HIGH SPEED LOW POWER EMBEDDED DRAM DESIGN FOR DIGITAL APPLICATIONS

A. Lakshminarayanan\(^1\), S. Ganesan\(^2\)

Assistant Professor, Dept. of ECE, Kongunadu College of Engineering and Technology, Thottiam, Tamilnadu, India\(^1\)
Assistant Professor, Dept. of ECE, Kongunadu College of Engineering and Technology, Thottiam, Tamilnadu, India\(^2\)

ABSTRACT: In this paper a fully synchronous circuit for embedded DRAMs is presented. It realizes accurate DRAM timing control, and easy timing adjustment, power dissipation analysis for 3T DRAM cell and 4T DRAM cell design have been carried out for the Nanoscale technology. Many advanced processors now have on chip instructions and data memory using DRAMs. The major contribution of power dissipation in DRAM cell is off-state leakage current. Thus, improving the power efficiency of a DRAM cell is critical to the overall system power dissipation.
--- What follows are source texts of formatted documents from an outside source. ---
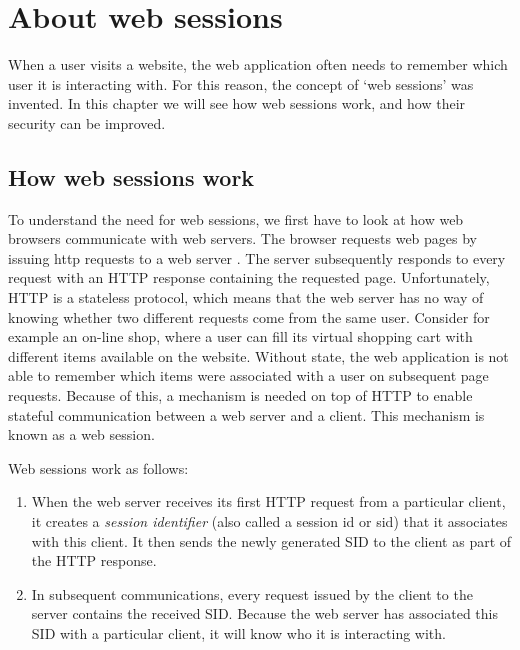 \chapter{About web sessions}

When a user visits a website, the web application often needs to remember which user it is interacting with. For this reason, the concept of `web sessions' was invented. In this chapter we will see how web sessions work, and how their security can be improved.

\section{How web sessions work}\label{session-management}

To understand the need for web sessions, we first have to look at how web browsers communicate with web servers. The browser requests web pages by issuing \gls{http} requests to a web server \cite{Kurose2008}. The server subsequently responds to every request with an HTTP response containing the requested page. Unfortunately, HTTP is a stateless protocol, which means that the web server has no way of knowing whether two different requests come from the same user. Consider for example an on-line shop, where a user can fill its virtual shopping cart with different items available on the website. Without state, the web application is not able to remember which items were associated with a user on subsequent page requests. Because of this, a mechanism is needed on top of HTTP to enable stateful communication between a web server and a client. This mechanism is known as a web session.

Web sessions work as follows:
\begin{enumerate}
	\item When the web server receives its first HTTP request from a particular client, it creates a \emph{session identifier} (also called a \gls{session id} or \gls{sid}) that it associates with this client. It then sends the newly generated SID to the client as part of the HTTP response.
	\item In subsequent communications, every request issued by the client to the server contains the received SID. Because the web server has associated this SID with a particular client, it will know who it is interacting with.
\end{enumerate}

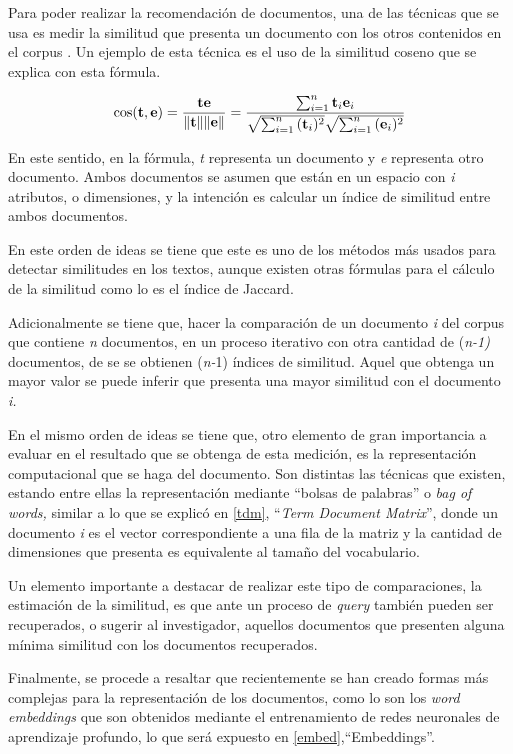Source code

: \documentclass[
  12pt,
  openany]{book}
\begin{document}
Para poder realizar la recomendación de documentos, una de las técnicas que se usa es medir la similitud que presenta un documento con los otros contenidos en el corpus \citep{aggarwal2018a} . Un ejemplo de esta técnica es el uso de la similitud coseno que se explica con esta fórmula.

\begin{equation}
\cos ({\bf t},{\bf e})= {{\bf t} {\bf e} \over \|{\bf t}\| \|{\bf e}\|} = \frac{ \sum_{i=1}^{n}{{\bf t}_i{\bf e}_i} }{ \sqrt{\sum_{i=1}^{n}{({\bf t}_i)^2}} \sqrt{\sum_{i=1}^{n}{({\bf e}_i)^2}} }
\end{equation}

En este sentido, en la fórmula, \emph{t} representa un documento y \emph{e} representa otro documento. Ambos documentos se asumen que están en un espacio con \emph{i} atributos, o dimensiones, y la intención es calcular un índice de similitud entre ambos documentos.

En este orden de ideas se tiene que este es uno de los métodos más usados para detectar similitudes en los textos, aunque existen otras fórmulas para el cálculo de la similitud como lo es el índice de Jaccard.

Adicionalmente se tiene que, hacer la comparación de un documento \emph{i} del corpus que contiene \emph{n} documentos, en un proceso iterativo con otra cantidad de (\emph{n-1)} documentos, de se se obtienen (\emph{n-}1) índices de similitud. Aquel que obtenga un mayor valor se puede inferir que presenta una mayor similitud con el documento \emph{i.}

En el mismo orden de ideas se tiene que, otro elemento de gran importancia a evaluar en el resultado que se obtenga de esta medición, es la representación computacional que se haga del documento. Son distintas las técnicas que existen, estando entre ellas la representación mediante ``bolsas de palabras'' o \emph{bag of words,} similar a lo que se explicó en \ref{tdm}, ``\emph{Term Document Matrix}'', donde un documento \emph{i} es el vector correspondiente a una fila de la matriz y la cantidad de dimensiones que presenta es equivalente al tamaño del vocabulario.

Un elemento importante a destacar de realizar este tipo de comparaciones, la estimación de la similitud, es que ante un proceso de \emph{query} también pueden ser recuperados, o sugerir al investigador, aquellos documentos que presenten alguna mínima similitud con los documentos recuperados.

Finalmente, se procede a resaltar que recientemente se han creado formas más complejas para la representación de los documentos, como lo son los \emph{word embeddings} que son obtenidos mediante el entrenamiento de redes neuronales de aprendizaje profundo, lo que será expuesto en \ref{embed},``Embeddings''.
\end{document}
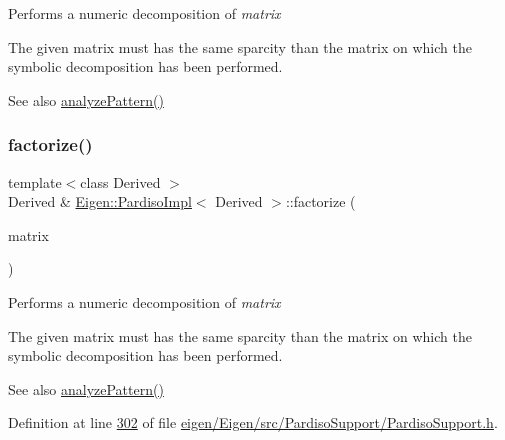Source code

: Performs a numeric decomposition of {\itshape matrix} 

The given matrix must has the same sparcity than the matrix on which the symbolic decomposition has been performed.

\begin{DoxySeeAlso}{See also}
\hyperlink{class_eigen_1_1_pardiso_impl_af1773ce06014b55a69cd42daf34eeec4}{analyze\+Pattern()} 
\end{DoxySeeAlso}
\mbox{\label{class_eigen_1_1_pardiso_impl_a6a4c092c5fb581a946d3c4e5ec347dfb}} 
\subsubsection{\texorpdfstring{factorize()}{factorize()}\hspace{0.1cm}{\footnotesize\ttfamily [2/2]}}
{\footnotesize\ttfamily template$<$class Derived $>$ \\
Derived \& \hyperlink{class_eigen_1_1_pardiso_impl}{Eigen\+::\+Pardiso\+Impl}$<$ Derived $>$\+::factorize (\begin{DoxyParamCaption}\item[{const Matrix\+Type \&}]{matrix }\end{DoxyParamCaption})}

Performs a numeric decomposition of {\itshape matrix} 

The given matrix must has the same sparcity than the matrix on which the symbolic decomposition has been performed.

\begin{DoxySeeAlso}{See also}
\hyperlink{class_eigen_1_1_pardiso_impl_af1773ce06014b55a69cd42daf34eeec4}{analyze\+Pattern()} 
\end{DoxySeeAlso}


Definition at line \hyperlink{eigen_2_eigen_2src_2_pardiso_support_2_pardiso_support_8h_source_l00302}{302} of file \hyperlink{eigen_2_eigen_2src_2_pardiso_support_2_pardiso_support_8h_source}{eigen/\+Eigen/src/\+Pardiso\+Support/\+Pardiso\+Support.\+h}.

\mbox{\label{class_eigen_1_1_pardiso_impl_a7dce1175518593e33d32e30ab0ffee3b}}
This paper investigates the effectiveness of 3T DRAM cell and 4T DRAM cell circuit design techniques and power dissipation analysis. 3T DRAM cell is designed with the semantic design technique for the analysis of power dissipation using CADENCE Tool. In this paper, we have taken two circuits of dynamic random access memory (DRAM). Read and write operation for single bit storage of 3T DRAM and 4T DRAM circuit is shown by simulating it on Tanner EDA tool.

KEYWORDS: DRAM, Power dissipation, Timing control, Leakage current

1. INTRODUCTION

Since the address multiplex scheme was adopted into the 4K-bit MOS DRAM, conventional DRAMs have kept their asynchronous design for over 20 years. Careful timing control is necessary to sense a small voltage signal of the 1Tr/1C memory cell. To fine-tune the timing, the internal DRAM control signals are generated as the delay signals of the Row Address Strobe signal (/RAS) or the Column Strobe signal (/CAS), with series of delay elements.

The DRAM operation isn't synchronized with a system clock because enough internal clock edges could not be produced with the system clock. Recently, several high speed DRAMs have been introduced [1-3]. All of them operate synchronously with the system clock, but only I/O circuits and address paths are replaced with the synchronous circuits. Basically, most of their internal control circuits remain asynchronous. This is also true in the previous CPU embedded DRAM. The demerits of the asynchronous control with the delay elements are follows:

1. Access time is considerably affected by the supply voltage and temperature.
2. The actual waveforms are usually different from the simulated results due to the large dependency of the Process parameter.
3. Large area is occupied with the additional delay elements to fine-tune the timing.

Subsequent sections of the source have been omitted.